The full set of entries below must be returned exactly as shown.

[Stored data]
────────────────

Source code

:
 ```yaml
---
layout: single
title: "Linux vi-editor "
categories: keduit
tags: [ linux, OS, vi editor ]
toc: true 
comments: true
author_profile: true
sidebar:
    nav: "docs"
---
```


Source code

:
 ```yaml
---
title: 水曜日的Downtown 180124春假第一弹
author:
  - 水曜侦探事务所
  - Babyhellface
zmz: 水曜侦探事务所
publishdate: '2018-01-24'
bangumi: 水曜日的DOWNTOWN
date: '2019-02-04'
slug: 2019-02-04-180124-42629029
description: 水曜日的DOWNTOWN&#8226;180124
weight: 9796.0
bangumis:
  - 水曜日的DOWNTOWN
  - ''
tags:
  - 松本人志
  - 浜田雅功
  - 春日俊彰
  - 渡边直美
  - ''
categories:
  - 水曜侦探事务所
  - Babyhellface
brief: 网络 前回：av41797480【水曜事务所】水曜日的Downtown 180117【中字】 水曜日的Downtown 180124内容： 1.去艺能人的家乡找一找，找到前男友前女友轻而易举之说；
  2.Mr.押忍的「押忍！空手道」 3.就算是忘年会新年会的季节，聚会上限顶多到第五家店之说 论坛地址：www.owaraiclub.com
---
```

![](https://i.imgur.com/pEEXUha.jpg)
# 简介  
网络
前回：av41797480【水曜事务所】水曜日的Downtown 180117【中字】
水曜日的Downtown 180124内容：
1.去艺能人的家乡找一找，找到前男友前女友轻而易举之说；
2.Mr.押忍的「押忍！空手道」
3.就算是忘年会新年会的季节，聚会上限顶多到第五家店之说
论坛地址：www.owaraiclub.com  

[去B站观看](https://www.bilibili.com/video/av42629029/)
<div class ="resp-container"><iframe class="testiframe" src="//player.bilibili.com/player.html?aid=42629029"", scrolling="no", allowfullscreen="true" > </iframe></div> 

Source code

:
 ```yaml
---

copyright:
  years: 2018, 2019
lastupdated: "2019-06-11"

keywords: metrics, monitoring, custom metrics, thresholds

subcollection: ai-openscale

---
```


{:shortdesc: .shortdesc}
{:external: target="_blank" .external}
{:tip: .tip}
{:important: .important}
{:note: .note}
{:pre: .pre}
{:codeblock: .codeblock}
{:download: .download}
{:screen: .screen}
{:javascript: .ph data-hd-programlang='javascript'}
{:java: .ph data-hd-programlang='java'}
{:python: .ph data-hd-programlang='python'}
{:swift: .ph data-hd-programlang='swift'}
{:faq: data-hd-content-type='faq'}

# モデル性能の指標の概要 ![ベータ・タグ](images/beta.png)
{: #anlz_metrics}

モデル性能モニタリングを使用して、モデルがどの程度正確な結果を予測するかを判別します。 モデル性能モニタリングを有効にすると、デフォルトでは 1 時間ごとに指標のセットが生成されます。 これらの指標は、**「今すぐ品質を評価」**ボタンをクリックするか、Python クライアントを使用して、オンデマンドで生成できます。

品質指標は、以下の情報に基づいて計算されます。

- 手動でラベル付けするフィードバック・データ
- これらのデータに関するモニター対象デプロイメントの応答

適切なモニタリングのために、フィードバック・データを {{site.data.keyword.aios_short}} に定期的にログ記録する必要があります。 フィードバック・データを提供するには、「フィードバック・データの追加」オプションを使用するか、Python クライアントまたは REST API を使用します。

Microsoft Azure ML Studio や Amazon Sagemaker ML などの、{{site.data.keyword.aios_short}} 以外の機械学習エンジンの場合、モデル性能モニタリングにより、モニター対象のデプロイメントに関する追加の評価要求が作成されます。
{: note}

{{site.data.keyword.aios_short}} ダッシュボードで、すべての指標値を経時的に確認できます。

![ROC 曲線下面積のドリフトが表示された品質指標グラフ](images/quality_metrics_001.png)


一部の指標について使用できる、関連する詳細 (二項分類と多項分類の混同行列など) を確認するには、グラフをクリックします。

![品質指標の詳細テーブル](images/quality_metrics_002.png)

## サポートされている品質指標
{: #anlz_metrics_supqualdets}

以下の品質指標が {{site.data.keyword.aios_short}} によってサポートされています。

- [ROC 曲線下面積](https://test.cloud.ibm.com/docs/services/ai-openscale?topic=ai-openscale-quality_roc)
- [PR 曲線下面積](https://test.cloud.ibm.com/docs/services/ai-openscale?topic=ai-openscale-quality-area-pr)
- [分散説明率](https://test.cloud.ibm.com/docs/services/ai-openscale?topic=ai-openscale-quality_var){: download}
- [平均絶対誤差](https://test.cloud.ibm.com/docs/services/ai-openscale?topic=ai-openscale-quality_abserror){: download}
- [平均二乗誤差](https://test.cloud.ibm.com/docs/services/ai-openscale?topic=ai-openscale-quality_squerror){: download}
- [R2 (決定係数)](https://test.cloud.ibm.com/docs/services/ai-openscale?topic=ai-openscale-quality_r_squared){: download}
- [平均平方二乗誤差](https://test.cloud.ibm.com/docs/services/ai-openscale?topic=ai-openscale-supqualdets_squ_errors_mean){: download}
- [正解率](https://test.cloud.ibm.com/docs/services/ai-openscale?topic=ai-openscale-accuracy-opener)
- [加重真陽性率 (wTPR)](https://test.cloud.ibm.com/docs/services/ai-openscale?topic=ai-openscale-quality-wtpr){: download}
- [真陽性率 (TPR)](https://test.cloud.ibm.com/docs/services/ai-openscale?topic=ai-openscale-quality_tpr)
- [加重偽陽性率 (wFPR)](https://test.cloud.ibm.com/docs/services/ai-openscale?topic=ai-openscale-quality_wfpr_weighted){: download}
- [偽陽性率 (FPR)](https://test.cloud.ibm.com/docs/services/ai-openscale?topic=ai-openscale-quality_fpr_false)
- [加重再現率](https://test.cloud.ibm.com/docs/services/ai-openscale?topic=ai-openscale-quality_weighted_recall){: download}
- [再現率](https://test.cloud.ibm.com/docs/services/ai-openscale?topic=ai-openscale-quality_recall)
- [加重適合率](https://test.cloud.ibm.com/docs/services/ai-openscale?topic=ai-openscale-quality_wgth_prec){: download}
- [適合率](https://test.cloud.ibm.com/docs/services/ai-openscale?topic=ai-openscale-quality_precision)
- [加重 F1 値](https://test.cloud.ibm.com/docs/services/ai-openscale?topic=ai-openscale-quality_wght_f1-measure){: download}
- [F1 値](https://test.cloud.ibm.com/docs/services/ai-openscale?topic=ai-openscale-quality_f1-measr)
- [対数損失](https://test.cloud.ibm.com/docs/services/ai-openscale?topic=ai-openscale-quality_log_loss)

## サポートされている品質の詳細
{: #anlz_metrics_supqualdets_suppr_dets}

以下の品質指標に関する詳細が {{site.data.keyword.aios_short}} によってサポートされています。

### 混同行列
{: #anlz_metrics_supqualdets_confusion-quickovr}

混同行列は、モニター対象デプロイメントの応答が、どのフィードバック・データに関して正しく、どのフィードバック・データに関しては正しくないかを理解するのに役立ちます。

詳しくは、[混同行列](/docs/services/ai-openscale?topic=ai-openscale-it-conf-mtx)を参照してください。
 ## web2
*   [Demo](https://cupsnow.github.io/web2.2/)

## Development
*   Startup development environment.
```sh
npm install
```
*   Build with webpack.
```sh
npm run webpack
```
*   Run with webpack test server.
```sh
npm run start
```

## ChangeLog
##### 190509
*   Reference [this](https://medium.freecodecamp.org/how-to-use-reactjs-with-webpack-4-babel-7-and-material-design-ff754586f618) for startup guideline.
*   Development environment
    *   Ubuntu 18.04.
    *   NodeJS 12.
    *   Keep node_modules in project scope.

────────────────

_Output for this task_.
Source code

:
 ```yaml
---
layout: single
title: "Linux vi-editor "
categories: keduit
tags: [ linux, OS, vi editor ]
toc: true 
comments: true
author_profile: true
sidebar:
    nav: "docs"
---
```


Source code

:
 ```yaml
---
title: 水曜日的Downtown 180124春假第一弹
author:
  - 水曜侦探事务所
  - Babyhellface
zmz: 水曜侦探事务所
publishdate: '2018-01-24'
bangumi: 水曜日的DOWNTOWN
date: '2019-02-04'
slug: 2019-02-04-180124-42629029
description: 水曜日的DOWNTOWN&#8226;180124
weight: 9796.0
bangumis:
  - 水曜日的DOWNTOWN
  - ''
tags:
  - 松本人志
  - 浜田雅功
  - 春日俊彰
  - 渡边直美
  - ''
categories:
  - 水曜侦探事务所
  - Babyhellface
brief: 网络 前回：av41797480【水曜事务所】水曜日的Downtown 180117【中字】 水曜日的Downtown 180124内容： 1.去艺能人的家乡找一找，找到前男友前女友轻而易举之说；
  2.Mr.押忍的「押忍！空手道」 3.就算是忘年会新年会的季节，聚会上限顶多到第五家店之说 论坛地址：www.owaraiclub.com
---
```

![](https://i.imgur.com/pEEXUha.jpg)
# 简介  
网络
前回：av41797480【水曜事务所】水曜日的Downtown 180117【中字】
水曜日的Downtown 180124内容：
1.去艺能人的家乡找一找，找到前男友前女友轻而易举之说；
2.Mr.押忍的「押忍！空手道」
3.就算是忘年会新年会的季节，聚会上限顶多到第五家店之说
论坛地址：www.owaraiclub.com  

[去B站观看](https://www.bilibili.com/video/av42629029/)
<div class ="resp-container"><iframe class="testiframe" src="//player.bilibili.com/player.html?aid=42629029"", scrolling="no", allowfullscreen="true" > </iframe></div> 

Source code

:
 ```yaml
---

copyright:
  years: 2018, 2019
lastupdated: "2019-06-11"

keywords: metrics, monitoring, custom metrics, thresholds

subcollection: ai-openscale

---
```


{:shortdesc: .shortdesc}
{:external: target="_blank" .external}
{:tip: .tip}
{:important: .important}
{:note: .note}
{:pre: .pre}
{:codeblock: .codeblock}
{:download: .download}
{:screen: .screen}
{:javascript: .ph data-hd-programlang='javascript'}
{:java: .ph data-hd-programlang='java'}
{:python: .ph data-hd-programlang='python'}
{:swift: .ph data-hd-programlang='swift'}
{:faq: data-hd-content-type='faq'}

# モデル性能の指標の概要 ![ベータ・タグ](images/beta.png)
{: #anlz_metrics}

モデル性能モニタリングを使用して、モデルがどの程度正確な結果を予測するかを判別します。 モデル性能モニタリングを有効にすると、デフォルトでは 1 時間ごとに指標のセットが生成されます。 これらの指標は、**「今すぐ品質を評価」**ボタンをクリックするか、Python クライアントを使用して、オンデマンドで生成できます。

品質指標は、以下の情報に基づいて計算されます。

- 手動でラベル付けするフィードバック・データ
- これらのデータに関するモニター対象デプロイメントの応答

適切なモニタリングのために、フィードバック・データを {{site.data.keyword.aios_short}} に定期的にログ記録する必要があります。 フィードバック・データを提供するには、「フィードバック・データの追加」オプションを使用するか、Python クライアントまたは REST API を使用します。

Microsoft Azure ML Studio や Amazon Sagemaker ML などの、{{site.data.keyword.aios_short}} 以外の機械学習エンジンの場合、モデル性能モニタリングにより、モニター対象のデプロイメントに関する追加の評価要求が作成されます。
{: note}

{{site.data.keyword.aios_short}} ダッシュボードで、すべての指標値を経時的に確認できます。

![ROC 曲線下面積のドリフトが表示された品質指標グラフ](images/quality_metrics_001.png)


一部の指標について使用できる、関連する詳細 (二項分類と多項分類の混同行列など) を確認するには、グラフをクリックします。

![品質指標の詳細テーブル](images/quality_metrics_002.png)

## サポートされている品質指標
{: #anlz_metrics_supqualdets}

以下の品質指標が {{site.data.keyword.aios_short}} によってサポートされています。

- [ROC 曲線下面積](https://test.cloud.ibm.com/docs/services/ai-openscale?topic=ai-openscale-quality_roc)
- [PR 曲線下面積](https://test.cloud.ibm.com/docs/services/ai-openscale?topic=ai-openscale-quality-area-pr)
- [分散説明率](https://test.cloud.ibm.com/docs/services/ai-openscale?topic=ai-openscale-quality_var){: download}
- [平均絶対誤差](https://test.cloud.ibm.com/docs/services/ai-openscale?topic=ai-openscale-quality_abserror){: download}
- [平均二乗誤差](https://test.cloud.ibm.com/docs/services/ai-openscale?topic=ai-openscale-quality_squerror){: download}
- [R2 (決定係数)](https://test.cloud.ibm.com/docs/services/ai-openscale?topic=ai-openscale-quality_r_squared){: download}
- [平均平方二乗誤差](https://test.cloud.ibm.com/docs/services/ai-openscale?topic=ai-openscale-supqualdets_squ_errors_mean){: download}
- [正解率](https://test.cloud.ibm.com/docs/services/ai-openscale?topic=ai-openscale-accuracy-opener)
- [加重真陽性率 (wTPR)](https://test.cloud.ibm.com/docs/services/ai-openscale?topic=ai-openscale-quality-wtpr){: download}
- [真陽性率 (TPR)](https://test.cloud.ibm.com/docs/services/ai-openscale?topic=ai-openscale-quality_tpr)
- [加重偽陽性率 (wFPR)](https://test.cloud.ibm.com/docs/services/ai-openscale?topic=ai-openscale-quality_wfpr_weighted){: download}
- [偽陽性率 (FPR)](https://test.cloud.ibm.com/docs/services/ai-openscale?topic=ai-openscale-quality_fpr_false)
- [加重再現率](https://test.cloud.ibm.com/docs/services/ai-openscale?topic=ai-openscale-quality_weighted_recall){: download}
- [再現率](https://test.cloud.ibm.com/docs/services/ai-openscale?topic=ai-openscale-quality_recall)
- [加重適合率](https://test.cloud.ibm.com/docs/services/ai-openscale?topic=ai-openscale-quality_wgth_prec){: download}
- [適合率](https://test.cloud.ibm.com/docs/services/ai-openscale?topic=ai-openscale-quality_precision)
- [加重 F1 値](https://test.cloud.ibm.com/docs/services/ai-openscale?topic=ai-openscale-quality_wght_f1-measure){: download}
- [F1 値](https://test.cloud.ibm.com/docs/services/ai-openscale?topic=ai-openscale-quality_f1-measr)
- [対数損失](https://test.cloud.ibm.com/docs/services/ai-openscale?topic=ai-openscale-quality_log_loss)

## サポートされている品質の詳細
{: #anlz_metrics_supqualdets_suppr_dets}

以下の品質指標に関する詳細が {{site.data.keyword.aios_short}} によってサポートされています。

### 混同行列
{: #anlz_metrics_supqualdets_confusion-quickovr}

混同行列は、モニター対象デプロイメントの応答が、どのフィードバック・データに関して正しく、どのフィードバック・データに関しては正しくないかを理解するのに役立ちます。

詳しくは、[混同行列](/docs/services/ai-openscale?topic=ai-openscale-it-conf-mtx)を参照してください。
 ## web2
*   [Demo](https://cupsnow.github.io/web2.2/)

## Development
*   Startup development environment.
```sh
npm install
```
*   Build with webpack.
```sh
npm run webpack
```
*   Run with webpack test server.
```sh
npm run start
```

## ChangeLog
##### 190509
*   Reference [this](https://medium.freecodecamp.org/how-to-use-reactjs-with-webpack-4-babel-7-and-material-design-ff754586f618) for startup guideline.
*   Development environment
    *   Ubuntu 18.04.
    *   NodeJS 12.
    *   Keep node_modules in project scope.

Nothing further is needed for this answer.